Dernier obstacle de taille pour les candidats à la reprise : les conditions d’accès à la profession qui s’appliquent à toutes les entreprises de transport routier de marchandises pour compte d’autrui, y compris aux entreprises de transport léger (véhicules de moins de 3,5 tonnes et véhicules motorisés de moins de 4 roues), ainsi qu’aux entreprises de transport en commun de personnes, aux loueurs et aux commissionnaires de transport. En effet, pour pouvoir exercer son activité, l’entreprise doit être inscrite sur un registre tenu par le préfet de la région dans laquelle son siège est situé.

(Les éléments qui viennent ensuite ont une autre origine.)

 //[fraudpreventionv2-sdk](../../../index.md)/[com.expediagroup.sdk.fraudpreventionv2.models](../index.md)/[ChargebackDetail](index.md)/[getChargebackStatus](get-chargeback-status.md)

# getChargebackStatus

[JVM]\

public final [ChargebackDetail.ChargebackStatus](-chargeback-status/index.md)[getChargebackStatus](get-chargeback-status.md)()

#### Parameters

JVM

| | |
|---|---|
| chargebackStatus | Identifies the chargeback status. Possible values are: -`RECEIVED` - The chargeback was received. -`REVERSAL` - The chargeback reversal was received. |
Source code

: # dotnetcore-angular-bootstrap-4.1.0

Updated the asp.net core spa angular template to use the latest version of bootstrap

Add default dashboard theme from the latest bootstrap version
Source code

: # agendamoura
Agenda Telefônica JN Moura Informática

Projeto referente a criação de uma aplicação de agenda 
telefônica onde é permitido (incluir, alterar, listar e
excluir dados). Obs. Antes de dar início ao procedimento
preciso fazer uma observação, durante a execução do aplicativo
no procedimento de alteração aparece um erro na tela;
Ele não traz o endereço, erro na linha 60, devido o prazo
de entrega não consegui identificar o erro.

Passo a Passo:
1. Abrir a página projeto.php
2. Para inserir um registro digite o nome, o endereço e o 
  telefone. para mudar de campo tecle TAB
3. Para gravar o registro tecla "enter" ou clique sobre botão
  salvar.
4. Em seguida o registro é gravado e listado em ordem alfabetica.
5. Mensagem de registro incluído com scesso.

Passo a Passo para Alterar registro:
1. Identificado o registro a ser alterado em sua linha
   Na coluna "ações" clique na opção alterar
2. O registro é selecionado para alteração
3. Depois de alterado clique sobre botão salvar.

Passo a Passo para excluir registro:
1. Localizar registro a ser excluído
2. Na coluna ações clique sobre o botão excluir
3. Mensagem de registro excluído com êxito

> Témoignage : Patrick Lacroix, repreneur de la société Epsilog
« En juillet 2006, j’ai racheté la société Epsilog spécialisée dans le transport routier de produits industriels (25 à 30 véhicules de type poids lourds, camionnettes…). Basée à Mions dans le Rhône, elle possédait également trois agences, à Lyon, Dijon et Besançon. Dans le même temps, j’ai racheté la société e-logistic qui dispose de deux entrepôts de 5 000 m² en location », raconte-t-il. Le plus dur pour le repreneur n’a pas été de réunir les fonds, ni de trouver l’affaire. Mais d’obtenir l’indispensable attestation de capacité professionnelle. « Mon expérience n’a pas été prise en compte car elle avait été acquise hors de France. J’ai donc été contraint de passer un examen », explique-t-il. Depuis Patrick Lacroix a fait du chemin. Les deux sociétés sont passées de 50 à 85 salariés et il a racheté deux autres petites entreprises de transport. « J’ai constitué une solide équipe autour de moi (responsable ressources humaines, directeur administratif et financier…), obtenu la certification ISO 9001, mis en place un nouveau système informatique et créé un département dédié », énumère-t-il. Résultat : le chiffre d’affaires a bondi de 8,5 millions en 2006 d’euros à 12 millions l’année suivante.